→ WHAT THIS TASK INVOLVES
Copy each line of the listing where the word "started" can be found.

→ MATERIAL TO PROCESS
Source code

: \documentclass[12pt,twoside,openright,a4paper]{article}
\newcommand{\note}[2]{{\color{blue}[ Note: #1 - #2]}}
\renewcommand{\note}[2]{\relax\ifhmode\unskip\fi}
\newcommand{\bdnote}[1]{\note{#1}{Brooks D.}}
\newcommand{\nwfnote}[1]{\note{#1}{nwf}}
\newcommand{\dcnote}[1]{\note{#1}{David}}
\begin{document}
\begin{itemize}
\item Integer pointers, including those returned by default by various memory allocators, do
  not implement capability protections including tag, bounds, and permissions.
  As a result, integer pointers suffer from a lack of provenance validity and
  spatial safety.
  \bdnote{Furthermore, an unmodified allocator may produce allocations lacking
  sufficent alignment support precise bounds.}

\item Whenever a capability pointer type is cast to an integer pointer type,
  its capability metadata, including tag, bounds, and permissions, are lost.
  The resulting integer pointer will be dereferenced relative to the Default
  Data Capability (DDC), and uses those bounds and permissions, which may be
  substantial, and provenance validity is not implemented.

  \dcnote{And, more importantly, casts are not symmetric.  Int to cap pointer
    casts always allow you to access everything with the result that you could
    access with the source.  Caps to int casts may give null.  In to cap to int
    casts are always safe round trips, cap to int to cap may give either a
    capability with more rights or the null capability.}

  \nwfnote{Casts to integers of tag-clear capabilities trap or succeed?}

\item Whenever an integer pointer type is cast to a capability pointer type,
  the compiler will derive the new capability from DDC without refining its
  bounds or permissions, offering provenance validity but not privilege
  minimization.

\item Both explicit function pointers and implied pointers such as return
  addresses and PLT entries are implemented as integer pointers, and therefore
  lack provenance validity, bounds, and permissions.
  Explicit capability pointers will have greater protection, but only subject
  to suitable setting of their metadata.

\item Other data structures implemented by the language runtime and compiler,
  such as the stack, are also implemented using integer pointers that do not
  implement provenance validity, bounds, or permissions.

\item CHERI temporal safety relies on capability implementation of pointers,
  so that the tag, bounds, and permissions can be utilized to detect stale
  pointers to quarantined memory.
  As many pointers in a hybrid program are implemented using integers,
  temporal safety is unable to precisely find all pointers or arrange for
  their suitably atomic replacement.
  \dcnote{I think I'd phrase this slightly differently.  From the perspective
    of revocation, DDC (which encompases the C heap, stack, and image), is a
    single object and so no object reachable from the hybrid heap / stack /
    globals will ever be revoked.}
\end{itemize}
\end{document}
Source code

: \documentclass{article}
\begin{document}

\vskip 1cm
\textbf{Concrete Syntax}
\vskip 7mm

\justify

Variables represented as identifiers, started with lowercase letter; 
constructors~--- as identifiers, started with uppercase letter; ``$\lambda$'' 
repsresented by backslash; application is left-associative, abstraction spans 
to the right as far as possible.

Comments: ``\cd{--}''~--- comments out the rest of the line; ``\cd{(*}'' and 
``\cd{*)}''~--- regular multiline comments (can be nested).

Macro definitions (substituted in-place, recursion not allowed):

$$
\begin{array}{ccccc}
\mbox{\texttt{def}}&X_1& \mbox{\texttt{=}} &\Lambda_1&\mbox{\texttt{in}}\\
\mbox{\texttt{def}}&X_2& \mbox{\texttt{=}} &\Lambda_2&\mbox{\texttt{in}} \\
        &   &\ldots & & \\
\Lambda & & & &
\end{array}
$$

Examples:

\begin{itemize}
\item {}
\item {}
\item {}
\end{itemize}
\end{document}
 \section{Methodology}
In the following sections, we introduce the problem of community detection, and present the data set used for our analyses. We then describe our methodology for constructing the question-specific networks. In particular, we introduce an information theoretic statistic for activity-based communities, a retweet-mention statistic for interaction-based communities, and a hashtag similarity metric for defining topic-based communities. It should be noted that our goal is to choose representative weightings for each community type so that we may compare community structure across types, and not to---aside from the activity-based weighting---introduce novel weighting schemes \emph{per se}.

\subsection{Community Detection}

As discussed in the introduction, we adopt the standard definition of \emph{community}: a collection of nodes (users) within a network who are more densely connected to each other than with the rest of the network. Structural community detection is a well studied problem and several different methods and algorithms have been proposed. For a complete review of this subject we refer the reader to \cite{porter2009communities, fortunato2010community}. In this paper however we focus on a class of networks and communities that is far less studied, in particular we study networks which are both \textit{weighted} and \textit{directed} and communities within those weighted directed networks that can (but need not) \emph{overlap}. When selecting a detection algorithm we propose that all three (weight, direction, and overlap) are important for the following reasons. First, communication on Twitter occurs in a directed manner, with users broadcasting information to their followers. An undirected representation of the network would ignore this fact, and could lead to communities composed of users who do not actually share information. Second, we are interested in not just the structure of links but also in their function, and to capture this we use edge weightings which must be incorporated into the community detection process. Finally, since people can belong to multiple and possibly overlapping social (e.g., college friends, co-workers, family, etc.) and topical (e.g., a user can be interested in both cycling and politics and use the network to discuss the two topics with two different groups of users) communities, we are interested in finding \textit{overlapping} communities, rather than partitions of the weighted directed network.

→ REPLY TO THE TASK
Variables represented as identifiers, started with lowercase letter; 
constructors~--- as identifiers, started with uppercase letter; ``$\lambda$'' 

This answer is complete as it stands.